Determining Heartbleed ExfiltrationProtecting Data After Secret Keys Have Been Stolen
"If an organization has some sort of network capture or monitoring device or software, it's possible that they could go back and look through that traffic and see if there is any form of malformed TLS (transport layer security protocol) handshaking going on where there's information leaking," says Dormann, vulnerability analyst with Carnegie Mellon Software Engineering Institute's CERT Coordination Center.
Dormann, in an interview with Information Security Media Group, says organizations that have deployed full-packet-capture network-logging systems might be able to determine if and when an attack occurred and what information was leaked. Otherwise, organizations could be out of luck.
"Because the vulnerability is simply just leaking extra information to an attacker, and it happened [during] the initial handshake of the TLS, there really isn't any logging occurring; you're not going to see an application crash," he says. "There's really no persistent evidence that particular vulnerability was being exploited in absence of any network logging capabilities."
The Heartbleed vulnerability exploits a flaw in a website's Open Secure Sockets Layer that could allow attackers to bypass encryption and steal critical data such as private keys that can expose untold amounts of data stored on web servers (see How to Treat the Heartbleed Bug and Heartbleed Discoverer Speaks Out).
Dormann says a solution exists, known as perfect forward secrecy, that could help minimize the damage in the case of a secret key leak by making it more difficult to decrypt already-captured network traffic. "Basically, it is preventing all the eggs being in the one basket of the secret key of the web server," says Dormann, who wrote the CERT vulnerability note on Heartbleed . "It just adds an additional aspect to the cryptography process."
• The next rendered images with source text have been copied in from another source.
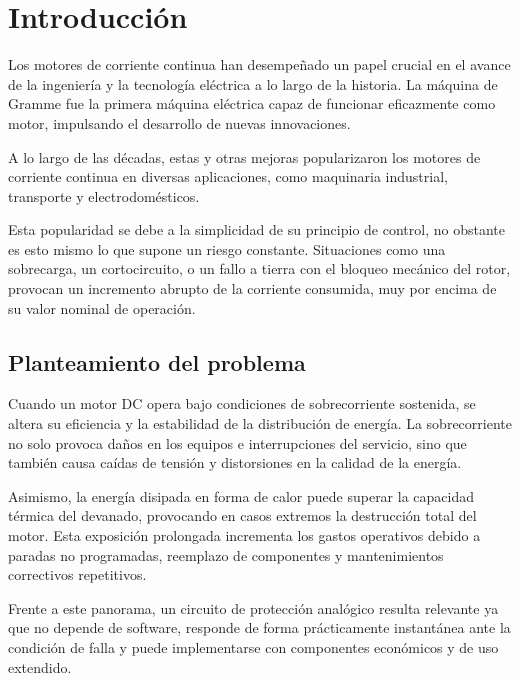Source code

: \documentclass[conference]{IEEEtran}
\begin{document}
\section{Introducción}
Los motores de corriente continua han desempeñado un papel crucial en el avance de la ingeniería y la tecnología eléctrica a lo largo de la historia. La máquina de Gramme fue la primera máquina eléctrica capaz de funcionar eficazmente como motor, impulsando el desarrollo de nuevas innovaciones.

A lo largo de las décadas, estas y otras mejoras popularizaron los motores de corriente continua en diversas aplicaciones, como maquinaria industrial, transporte y electrodomésticos.

Esta popularidad se debe a la simplicidad de su principio de control, no obstante es esto mismo lo que supone un riesgo constante. Situaciones como una sobrecarga, un cortocircuito, o un fallo a tierra con el bloqueo mecánico del rotor, provocan un incremento abrupto de la corriente consumida, muy por encima de su valor nominal de operación.

\subsection{Planteamiento del problema}
Cuando un motor DC opera bajo condiciones de sobrecorriente sostenida, se altera su eficiencia y la estabilidad de la distribución de energía. La sobrecorriente no solo provoca daños en los equipos e interrupciones del servicio, sino que también causa caídas de tensión y distorsiones en la calidad de la energía.

Asimismo, la energía disipada en forma de calor puede superar la capacidad térmica del devanado, provocando en casos extremos la destrucción total del motor. 
Esta exposición prolongada incrementa los gastos operativos debido a paradas no programadas, reemplazo de componentes y mantenimientos correctivos repetitivos.

Frente a este panorama, un circuito de protección analógico resulta relevante ya que no depende de software, responde de forma prácticamente instantánea ante la condición de falla y puede implementarse con componentes económicos y de uso extendido.
\end{document}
In the interview, Dormann also:
- Offers lessons cybersecurity professionals and others can take away from Heartbleed;
- Discusses how organizations should address software vulnerabilities;
- Explains why it took two years to discover the flaw.
Dormann has been a software vulnerability analyst at CERT since 2004. His focus area includes web browser technologies, ActiveX and fuzzing, an application security testing process that provides invalid, unexpected or random data to the inputs of a computer program.